It
takes a village to raise a child is a well known quote but I feel in India it
should be- The village should raise every child! Because in India our private
preschools cater to and do a fairly good job for the children enrolled , but
that is just 20% of our child population. The other 80% do not have access to
any early childhood education program or have access to but is not of the
quality that it should be. Our country proudly runs the largest Integrated
Child Development Services (ICDS) or called Anganwadis. But these were
established and remain primarily health and
nutrition centers.
What ails our ICDS program?
•
Run
presently as a health and welfare unit- education is missing.
•
Anganwadi
sevikas are not qualified in ECE but given training as and when.
•
Too
many other duties given to the sevikas and ECD
and ECE take a back seat.
•
Inspite
of a curriculum draft, our ICDS are ill-equipped to follow it due to lack of
resources and training
ASAR
report and Early Years Education-
Every
year the ASAR reports laments the fact that our fifth or eight standard
children cannot even read a second standard reading activity etc. This will
continue to happen unless we focus on early years education because attendance at a quality preschool from age three
predicted better outcomes in English, science, and math when compared with
children that had not attended preschool.
Analysis of the Programme for International Student Assessment (PISA)
also shows that in most countries, students who had attended at least one year
of early learning perform better than those who had not, accounting for
students’ socioeconomic background (OECD, 2015, p. 326).
What is the importance and impact of early years
education?
It helps children develop the Potential to think
rationally, Persist with challenge , Use
language, Suppress impulse, Regulate
emotion , Respond to
others’ distress, Cooperate with peers, develop Cognitive and social skills , develop Healthy
habits. And hence, the vast differences in the early experiences of a
child in the ICDS program and a private program make it unlikely that the two
children will ever perform equivalently in school and later employment arena. Its
time to invest in early childhood education, especially in our ICDS program to
ensure that we take care of the other brain drain!
An oft asked question- is there any research to prove
that investing in quality early childhood education programs help a country?
The answer is, yes, read the Heckman report.
James J. Heckman is the Henry Schultz Distinguished Service Professor
of Economics at the University of Chicago, a Nobel laureate in economics and an
expert in the economics of human development. He uncovered
a new way of looking at the full picture of the development of human potential.

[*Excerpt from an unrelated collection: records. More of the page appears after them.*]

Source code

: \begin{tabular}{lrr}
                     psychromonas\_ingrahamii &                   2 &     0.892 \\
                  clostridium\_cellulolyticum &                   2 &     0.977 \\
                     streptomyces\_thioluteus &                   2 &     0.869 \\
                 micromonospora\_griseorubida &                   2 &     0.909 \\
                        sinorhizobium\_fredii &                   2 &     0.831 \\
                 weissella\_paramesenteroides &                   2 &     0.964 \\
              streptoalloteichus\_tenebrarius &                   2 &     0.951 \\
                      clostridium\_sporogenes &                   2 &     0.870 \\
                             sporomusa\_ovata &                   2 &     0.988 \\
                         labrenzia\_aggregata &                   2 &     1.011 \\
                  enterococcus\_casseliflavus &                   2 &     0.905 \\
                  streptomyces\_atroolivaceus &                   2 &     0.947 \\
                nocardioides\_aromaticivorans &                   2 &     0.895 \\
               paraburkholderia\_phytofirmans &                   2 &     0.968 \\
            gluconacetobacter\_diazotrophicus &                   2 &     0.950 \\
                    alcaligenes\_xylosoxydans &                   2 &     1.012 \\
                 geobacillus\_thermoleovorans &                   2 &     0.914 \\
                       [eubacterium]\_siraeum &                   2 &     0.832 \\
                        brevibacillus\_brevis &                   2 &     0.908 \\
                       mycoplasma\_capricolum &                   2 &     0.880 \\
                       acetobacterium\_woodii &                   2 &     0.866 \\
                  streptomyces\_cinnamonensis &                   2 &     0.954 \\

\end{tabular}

According to him there is too much focus on the development of
cognitive skills where knowledge can be tested, rather
than on the development of social skills—such as attentiveness, persistence and
working with others. When social skills are combined at an early age with cognitive
skills, they help create more capable and productive citizens.

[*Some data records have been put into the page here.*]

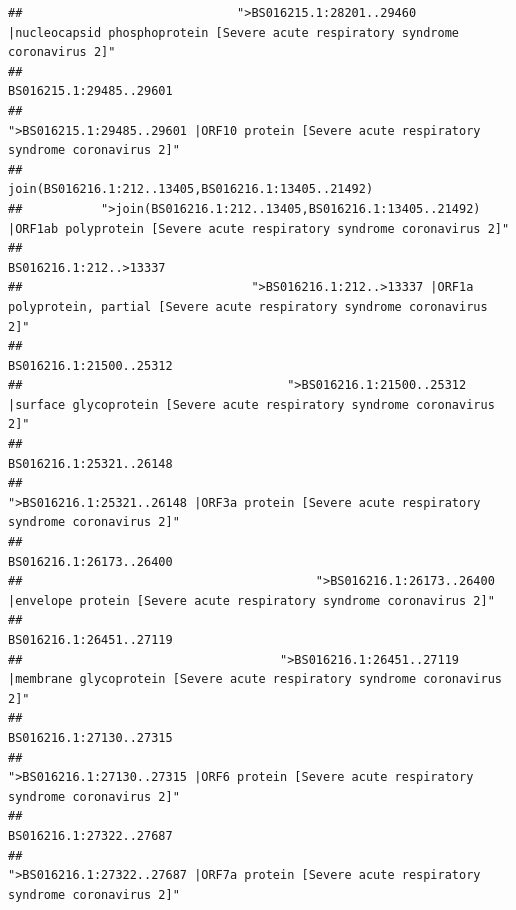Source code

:\documentclass[
]{article}
\begin{document}
\begin{verbatim}
##                              ">BS016215.1:28201..29460 |nucleocapsid phosphoprotein [Severe acute respiratory syndrome coronavirus 2]" 
##                                                                                                                BS016215.1:29485..29601 
##                                            ">BS016215.1:29485..29601 |ORF10 protein [Severe acute respiratory syndrome coronavirus 2]" 
##                                                                                    join(BS016216.1:212..13405,BS016216.1:13405..21492) 
##           ">join(BS016216.1:212..13405,BS016216.1:13405..21492) |ORF1ab polyprotein [Severe acute respiratory syndrome coronavirus 2]" 
##                                                                                                                 BS016216.1:212..>13337 
##                                ">BS016216.1:212..>13337 |ORF1a polyprotein, partial [Severe acute respiratory syndrome coronavirus 2]" 
##                                                                                                                BS016216.1:21500..25312 
##                                     ">BS016216.1:21500..25312 |surface glycoprotein [Severe acute respiratory syndrome coronavirus 2]" 
##                                                                                                                BS016216.1:25321..26148 
##                                            ">BS016216.1:25321..26148 |ORF3a protein [Severe acute respiratory syndrome coronavirus 2]" 
##                                                                                                                BS016216.1:26173..26400 
##                                         ">BS016216.1:26173..26400 |envelope protein [Severe acute respiratory syndrome coronavirus 2]" 
##                                                                                                                BS016216.1:26451..27119 
##                                    ">BS016216.1:26451..27119 |membrane glycoprotein [Severe acute respiratory syndrome coronavirus 2]" 
##                                                                                                                BS016216.1:27130..27315 
##                                             ">BS016216.1:27130..27315 |ORF6 protein [Severe acute respiratory syndrome coronavirus 2]" 
##                                                                                                                BS016216.1:27322..27687 
##                                            ">BS016216.1:27322..27687 |ORF7a protein [Severe acute respiratory syndrome coronavirus 2]" 

\end{verbatim}
\end{document}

Every child needs effective early childhood
development to be successful, but disadvantaged children are least likely to
get it. Professor Heckman has proven that investing in the early childhood
development of disadvantaged children will produce great returns to individuals
and society in better education, health, economic and social outcomes—not only
saving taxpayers money but increasing our nation’s economic productivity.

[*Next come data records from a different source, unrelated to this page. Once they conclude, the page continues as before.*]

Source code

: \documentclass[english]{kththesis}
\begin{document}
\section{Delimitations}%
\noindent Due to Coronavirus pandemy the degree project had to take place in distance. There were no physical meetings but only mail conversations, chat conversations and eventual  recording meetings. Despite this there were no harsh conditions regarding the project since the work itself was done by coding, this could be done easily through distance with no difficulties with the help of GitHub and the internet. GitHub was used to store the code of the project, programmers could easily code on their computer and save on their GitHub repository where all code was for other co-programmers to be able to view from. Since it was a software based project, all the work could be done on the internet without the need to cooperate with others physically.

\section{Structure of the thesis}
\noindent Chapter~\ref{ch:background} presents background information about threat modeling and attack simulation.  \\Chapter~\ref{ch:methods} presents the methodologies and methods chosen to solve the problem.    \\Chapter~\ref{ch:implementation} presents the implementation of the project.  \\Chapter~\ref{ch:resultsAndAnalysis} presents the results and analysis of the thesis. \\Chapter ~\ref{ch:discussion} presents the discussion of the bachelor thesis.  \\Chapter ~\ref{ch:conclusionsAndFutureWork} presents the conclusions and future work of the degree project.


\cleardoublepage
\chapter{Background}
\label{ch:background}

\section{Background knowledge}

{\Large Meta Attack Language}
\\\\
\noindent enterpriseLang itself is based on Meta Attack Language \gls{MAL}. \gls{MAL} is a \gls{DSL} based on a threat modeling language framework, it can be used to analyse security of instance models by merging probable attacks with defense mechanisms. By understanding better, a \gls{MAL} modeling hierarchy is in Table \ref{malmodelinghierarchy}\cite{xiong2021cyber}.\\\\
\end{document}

Everyone gains when we invest, develop and sustain the early development of
America’s greatest natural resource—its people.
He highlighted the following benefits of ECE
•
Reduced
costs in remedial education, healthcare, and criminal justice participation
down the line.
• Preschool
helps develop the early building blocks of educational success – learning
colours and numbers, understanding patterns, realizing that printed words hold
meaning.
•
It
socializes children.
•
Any
language, hearing or developmental problems a child may have are picked up
early.
America tried it and here is the proof- The Hechinger
Report-
The
Hechinger Report provided an update about data collected from the Perry
Preschool Project, explaining first the history of the project: “Nearly 60
years ago, a handful of 3-and-4-year-old black children living in a small city
outside of Detroit attended a preschool program known as the Perry Preschool
Project. The children were part of an experiment to see if a high-quality
educational experience in a child’s early years could raise IQ scores.”
“Led
for the last decade by Nobel Laureate James Heckman, an economist at the
University of Chicago, the Perry researchers have also looked at school success
in terms of persistence to graduation, work success in terms of job retention
and life success in terms of physical health and healthy relationships. Perry
Preschool children did better on all of these measures than a randomly selected
group of their peers who did not attend the preschool.”
“The latest results from this long-running
study, released on May 14, 2019, indicate that children of the now
50-to-55-year old Perry participants reaped the same benefits…67 percent of the
adult children of Perry participants completed high school without a
suspension, compared to just 40 percent of the children of non-participants.”
Other countries have also starting investing in early
years education-
Countries like USA, UK, Australia, and many others
have universalized Early Childhood Education. Most of these countries have made
it free at least for 15 hours a week or at least one year of ECE Programs. They
did this, as they wanted every child to benefit from early childhood care and
education so that ‘where you are born’ does not decide ‘where you start from’.
It means equal opportunities to every child.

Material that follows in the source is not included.